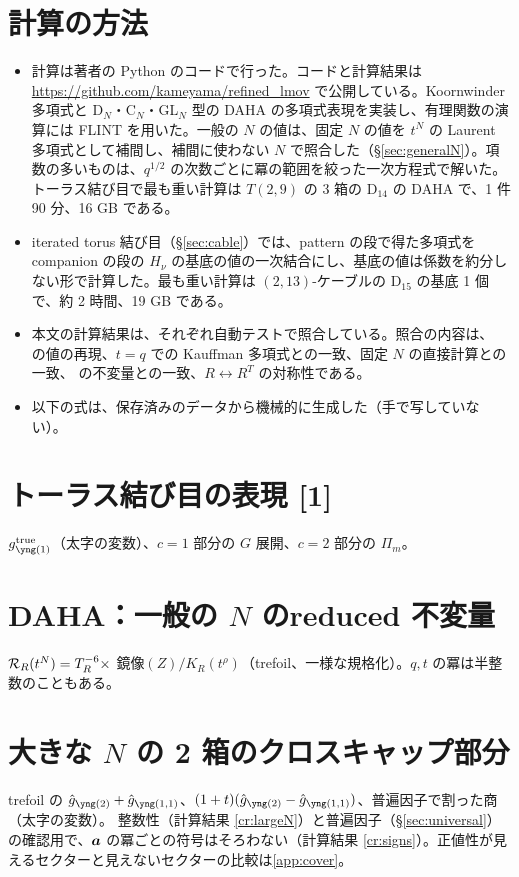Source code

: \section{計算の方法}\label{app:code}
\begin{itemize}
\item 計算は著者の Python のコードで行った。コードと計算結果は \url{https://github.com/kameyama/refined_lmov} で公開している。Koornwinder 多項式と D$_N$・C$_N$・GL$_N$ 型の DAHA の多項式表現を実装し、有理関数の演算には FLINT を用いた。一般の $N$ の値は、固定 $N$ の値を $t^N$ の Laurent 多項式として補間し、補間に使わない $N$ で照合した（§\ref{sec:generalN}）。項数の多いものは、$q^{1/2}$ の次数ごとに冪の範囲を絞った一次方程式で解いた。トーラス結び目で最も重い計算は $T(2,9)$ の 3 箱の D$_{14}$ の DAHA で、1 件 90 分、16 GB である。
\item iterated torus 結び目（§\ref{sec:cable}）では、pattern の段で得た多項式を companion の段の $H_\nu$ の基底の値の一次結合にし、基底の値は係数を約分しない形で計算した。最も重い計算は $(2,13)$-ケーブルの D$_{15}$ の基底 1 個で、約 2 時間、19 GB である。
\item 本文の計算結果は、それぞれ自動テストで照合している。照合の内容は、\cite{Marino09} の値の再現、$t = q$ での Kauffman 多項式との一致、固定 $N$ の直接計算との一致、\cite{KN17} の不変量との一致、$R \leftrightarrow R^T$ の対称性である。
\item 以下の式は、保存済みのデータから機械的に生成した（手で写していない）。
\end{itemize}

\section{トーラス結び目の表現 [1]}\label{app:torus}
$g^{\mathrm{true}}_{\yone}$（太字の変数）、$c = 1$ 部分の $G$ 展開、$c = 2$ 部分の $\Pi_m$。


\section{DAHA：一般の $N$ のreduced 不変量}\label{app:daha}
$\mathcal{R}_R(t^N) = T_R^{-6}\times$ 鏡像$(Z)/K_R(t^\rho)$（trefoil、一様な規格化）。$q, t$ の冪は半整数のこともある。


\section{大きな $N$ の 2 箱のクロスキャップ部分}\label{app:largeN}
trefoil の $\hat g_{\ytwo} + \hat g_{\yoneone}$、$(1+t)(\hat g_{\ytwo} - \hat g_{\yoneone})$、普遍因子で割った商（太字の変数）。
整数性（計算結果 \ref{cr:largeN}）と普遍因子（§\ref{sec:universal}）の確認用で、$\bm{a}$ の冪ごとの符号はそろわない（計算結果 \ref{cr:signs}）。正値性が見えるセクターと見えないセクターの比較は\ref{app:cover}。


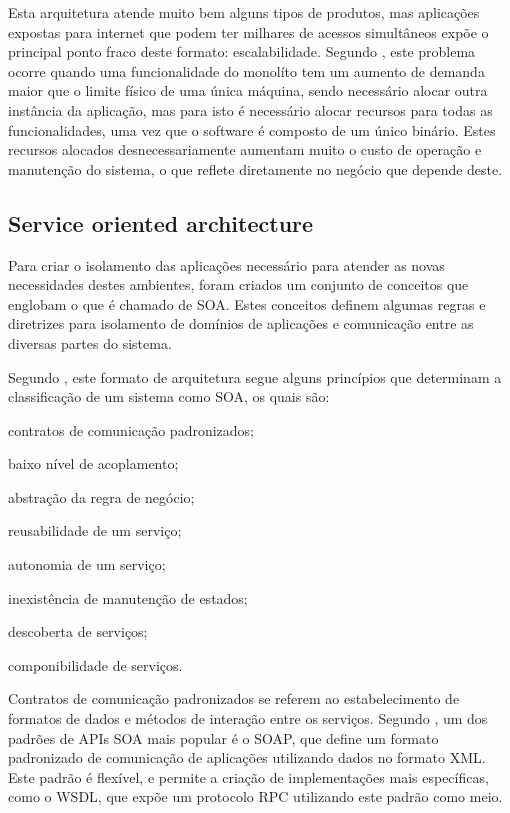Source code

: Esta arquitetura atende muito bem alguns tipos de produtos, mas aplicações
expostas para internet que podem ter milhares de acessos simultâneos expõe o
principal ponto fraco deste formato: escalabilidade. Segundo
, este problema ocorre quando uma funcionalidade do
monolíto tem um aumento de demanda maior que o limite físico de uma única
máquina, sendo necessário alocar outra instância da aplicação, mas para isto
é necessário alocar recursos para todas as funcionalidades, uma vez que o
software é composto de um único binário. Estes recursos alocados
desnecessariamente aumentam muito o custo de operação e manutenção do
sistema, o que reflete diretamente no negócio que depende deste.

\subsection{Service oriented architecture}

Para criar o isolamento das aplicações necessário para atender as novas
necessidades destes ambientes, foram criados um conjunto de conceitos
que englobam o que é chamado de \ac{SOA}. Estes conceitos definem algumas
regras e diretrizes para isolamento de domínios de aplicações e comunicação
entre as diversas partes do sistema.

Segundo , este formato de arquitetura segue alguns
princípios que determinam a classificação de um sistema como \ac{SOA},
os quais são:

\begin{alineas}
  \item contratos de comunicação padronizados;
  \item baixo nível de acoplamento;
  \item abstração da regra de negócio;
  \item reusabilidade de um serviço;
  \item autonomia de um serviço;
  \item inexistência de manutenção de estados;
  \item descoberta de serviços;
  \item componibilidade de serviços.
\end{alineas}

Contratos de comunicação padronizados se referem ao estabelecimento de
formatos de dados e métodos de interação entre os serviços. Segundo
, um dos padrões de APIs SOA mais popular é o
\ac{SOAP}, que define um formato padronizado de comunicação de
aplicações utilizando dados no formato \ac{XML}. Este padrão é flexível,
e permite a criação de implementações mais específicas, como o \ac{WSDL},
que expõe um protocolo \ac{RPC} utilizando este padrão como meio.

Problem statement ▸ Retype, exactly and in full, the lines above from the one containing "uma funcionalidade do" through the one containing "necessidades destes ambientes, foram".

Result of this task ▸
, este problema ocorre quando uma funcionalidade do
monolíto tem um aumento de demanda maior que o limite físico de uma única
máquina, sendo necessário alocar outra instância da aplicação, mas para isto
é necessário alocar recursos para todas as funcionalidades, uma vez que o
software é composto de um único binário. Estes recursos alocados
desnecessariamente aumentam muito o custo de operação e manutenção do
sistema, o que reflete diretamente no negócio que depende deste.

\subsection{Service oriented architecture}

Para criar o isolamento das aplicações necessário para atender as novas
necessidades destes ambientes, foram criados um conjunto de conceitos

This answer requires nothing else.